### Task to carry out
The answer must consist of each line of the records below that contains the string "following".

### Records for the exercise
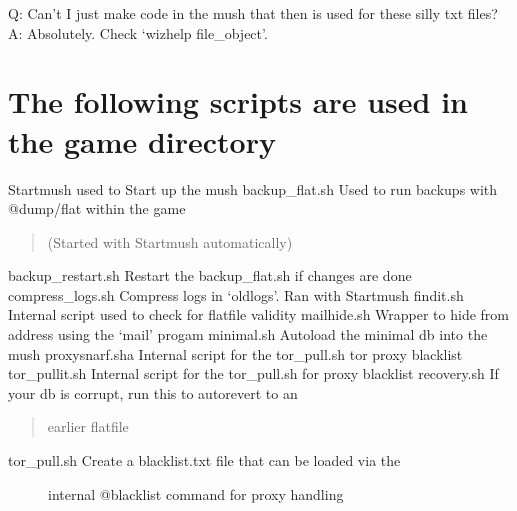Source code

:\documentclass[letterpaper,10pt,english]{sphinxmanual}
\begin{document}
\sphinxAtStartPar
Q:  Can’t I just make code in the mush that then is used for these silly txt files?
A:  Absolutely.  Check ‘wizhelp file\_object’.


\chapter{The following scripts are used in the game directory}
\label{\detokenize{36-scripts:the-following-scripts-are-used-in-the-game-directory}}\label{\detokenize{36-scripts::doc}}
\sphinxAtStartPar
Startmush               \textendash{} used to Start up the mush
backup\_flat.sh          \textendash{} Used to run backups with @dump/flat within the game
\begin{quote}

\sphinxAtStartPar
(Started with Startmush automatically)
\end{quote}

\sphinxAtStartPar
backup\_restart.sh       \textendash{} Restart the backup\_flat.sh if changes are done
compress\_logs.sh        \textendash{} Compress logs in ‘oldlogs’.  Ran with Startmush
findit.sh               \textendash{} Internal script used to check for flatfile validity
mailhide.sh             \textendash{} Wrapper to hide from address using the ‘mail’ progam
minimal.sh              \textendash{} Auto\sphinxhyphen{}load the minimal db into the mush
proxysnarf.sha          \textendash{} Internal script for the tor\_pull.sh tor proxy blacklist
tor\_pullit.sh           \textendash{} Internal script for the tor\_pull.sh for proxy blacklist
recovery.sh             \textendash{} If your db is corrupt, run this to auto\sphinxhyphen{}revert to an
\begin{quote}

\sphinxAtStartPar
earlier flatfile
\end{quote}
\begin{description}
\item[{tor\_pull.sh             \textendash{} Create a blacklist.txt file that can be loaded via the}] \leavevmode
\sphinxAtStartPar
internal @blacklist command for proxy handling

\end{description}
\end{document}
==
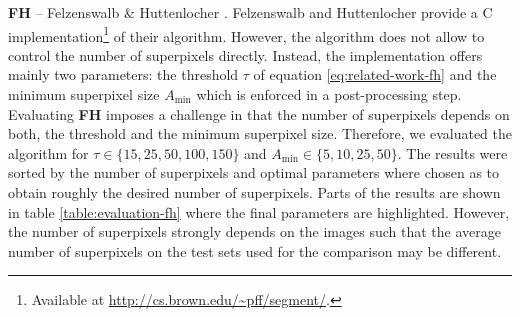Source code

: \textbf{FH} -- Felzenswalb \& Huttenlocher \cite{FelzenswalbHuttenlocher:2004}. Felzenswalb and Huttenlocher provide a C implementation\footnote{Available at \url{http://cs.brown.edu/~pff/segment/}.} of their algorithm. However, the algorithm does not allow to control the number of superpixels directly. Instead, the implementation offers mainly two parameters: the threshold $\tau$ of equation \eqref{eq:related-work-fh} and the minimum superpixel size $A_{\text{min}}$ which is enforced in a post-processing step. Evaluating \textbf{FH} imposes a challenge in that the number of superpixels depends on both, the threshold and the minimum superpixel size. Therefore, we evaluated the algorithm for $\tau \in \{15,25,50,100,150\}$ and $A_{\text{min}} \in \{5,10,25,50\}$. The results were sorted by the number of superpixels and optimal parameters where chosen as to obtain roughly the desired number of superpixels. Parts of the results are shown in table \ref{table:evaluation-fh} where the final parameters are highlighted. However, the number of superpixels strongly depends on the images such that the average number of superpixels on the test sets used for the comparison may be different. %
--
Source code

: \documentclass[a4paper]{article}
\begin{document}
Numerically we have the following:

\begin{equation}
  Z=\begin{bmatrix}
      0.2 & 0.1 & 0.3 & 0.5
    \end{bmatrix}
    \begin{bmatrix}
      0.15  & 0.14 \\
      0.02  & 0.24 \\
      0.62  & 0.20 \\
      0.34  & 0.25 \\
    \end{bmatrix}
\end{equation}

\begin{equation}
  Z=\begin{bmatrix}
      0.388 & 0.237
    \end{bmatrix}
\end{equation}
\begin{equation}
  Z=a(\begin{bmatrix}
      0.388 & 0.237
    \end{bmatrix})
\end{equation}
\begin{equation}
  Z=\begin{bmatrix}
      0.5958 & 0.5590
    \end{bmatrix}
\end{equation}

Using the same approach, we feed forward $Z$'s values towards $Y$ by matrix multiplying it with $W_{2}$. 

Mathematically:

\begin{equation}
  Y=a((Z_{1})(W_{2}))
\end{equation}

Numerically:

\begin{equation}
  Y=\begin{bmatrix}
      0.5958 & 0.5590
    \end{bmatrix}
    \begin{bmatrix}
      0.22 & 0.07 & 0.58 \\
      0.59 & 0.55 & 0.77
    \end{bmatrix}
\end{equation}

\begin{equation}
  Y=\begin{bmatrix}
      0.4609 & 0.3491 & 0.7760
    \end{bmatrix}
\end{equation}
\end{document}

### Result of the exercise
\chapter{The following scripts are used in the game directory}
\label{\detokenize{36-scripts:the-following-scripts-are-used-in-the-game-directory}}\label{\detokenize{36-scripts::doc}}
Numerically we have the following:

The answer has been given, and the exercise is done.